4xdv

Publication Abstract from PubMed

Directed evolution based on saturation mutagenesis at sites lining the binding pocket is a commonly practiced strategy for enhancing or inverting the stereoselectivity of enzymes for use in organic chemistry or biotechnology. However, as the number of residues in a randomization site increases to five or more, the screening effort for 95 % library coverage increases astronomically until it is no longer feasible. We propose the use of a single amino acid for saturation mutagenesis at superlarge randomization sites comprising 10 or more residues. When used to reshape the binding pocket of limonene epoxide hydrolase, this strategy, which drastically reduces the search space and thus the screening effort, resulted in R,R- and S,S-selective mutants for the hydrolytic desymmetrization of cyclohexene oxide and other epoxides. X-ray crystal structures and docking studies of the mutants unveiled the source of stereoselectivity and shed light on the mechanistic intricacies of this enzyme.

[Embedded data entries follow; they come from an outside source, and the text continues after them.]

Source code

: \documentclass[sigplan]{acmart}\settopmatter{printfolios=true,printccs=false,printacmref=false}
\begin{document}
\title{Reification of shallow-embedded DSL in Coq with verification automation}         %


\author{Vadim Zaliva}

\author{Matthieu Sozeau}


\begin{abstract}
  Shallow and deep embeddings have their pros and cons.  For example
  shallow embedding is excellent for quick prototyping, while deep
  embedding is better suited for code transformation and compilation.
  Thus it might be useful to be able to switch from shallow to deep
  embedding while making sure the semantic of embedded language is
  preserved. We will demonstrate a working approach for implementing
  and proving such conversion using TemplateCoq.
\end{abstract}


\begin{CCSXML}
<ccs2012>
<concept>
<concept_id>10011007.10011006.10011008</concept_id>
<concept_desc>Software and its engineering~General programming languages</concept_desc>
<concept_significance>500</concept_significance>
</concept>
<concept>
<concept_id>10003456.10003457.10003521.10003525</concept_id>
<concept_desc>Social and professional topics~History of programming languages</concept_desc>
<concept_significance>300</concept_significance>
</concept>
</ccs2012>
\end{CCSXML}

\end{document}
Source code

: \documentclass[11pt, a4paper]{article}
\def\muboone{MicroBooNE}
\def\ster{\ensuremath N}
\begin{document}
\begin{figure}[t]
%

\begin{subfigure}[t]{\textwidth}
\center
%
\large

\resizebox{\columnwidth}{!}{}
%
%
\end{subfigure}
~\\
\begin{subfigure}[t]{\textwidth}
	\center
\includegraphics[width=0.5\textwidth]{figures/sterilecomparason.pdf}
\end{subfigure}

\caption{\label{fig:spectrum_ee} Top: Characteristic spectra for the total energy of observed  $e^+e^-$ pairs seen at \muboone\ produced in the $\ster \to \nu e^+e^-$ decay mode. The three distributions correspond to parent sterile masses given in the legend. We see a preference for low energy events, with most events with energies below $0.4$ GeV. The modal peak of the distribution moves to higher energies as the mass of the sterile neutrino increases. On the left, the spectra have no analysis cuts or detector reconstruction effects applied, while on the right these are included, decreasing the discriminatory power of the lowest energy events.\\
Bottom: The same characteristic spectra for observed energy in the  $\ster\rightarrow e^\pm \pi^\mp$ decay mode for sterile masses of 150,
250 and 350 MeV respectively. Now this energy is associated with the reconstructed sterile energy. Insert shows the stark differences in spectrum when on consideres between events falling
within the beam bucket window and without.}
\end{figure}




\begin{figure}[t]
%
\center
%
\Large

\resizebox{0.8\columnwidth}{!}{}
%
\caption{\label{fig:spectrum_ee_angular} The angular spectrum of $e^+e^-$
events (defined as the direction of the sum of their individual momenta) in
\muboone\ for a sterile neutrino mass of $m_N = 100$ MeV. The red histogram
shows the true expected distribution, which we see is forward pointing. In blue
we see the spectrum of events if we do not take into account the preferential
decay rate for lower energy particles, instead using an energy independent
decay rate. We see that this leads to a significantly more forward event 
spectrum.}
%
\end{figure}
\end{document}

Reshaping an Enzyme Binding Pocket for Enhanced and Inverted Stereoselectivity: Use of Smallest Amino Acid Alphabets in Directed Evolution.,Sun Z, Lonsdale R, Kong XD, Xu JH, Zhou J, Reetz MT Angew Chem Int Ed Engl. 2015 Apr 17. doi: 10.1002/anie.201501809. PMID:25891639^[1]

From MEDLINE®/PubMed®, a database of the U.S. National Library of Medicine.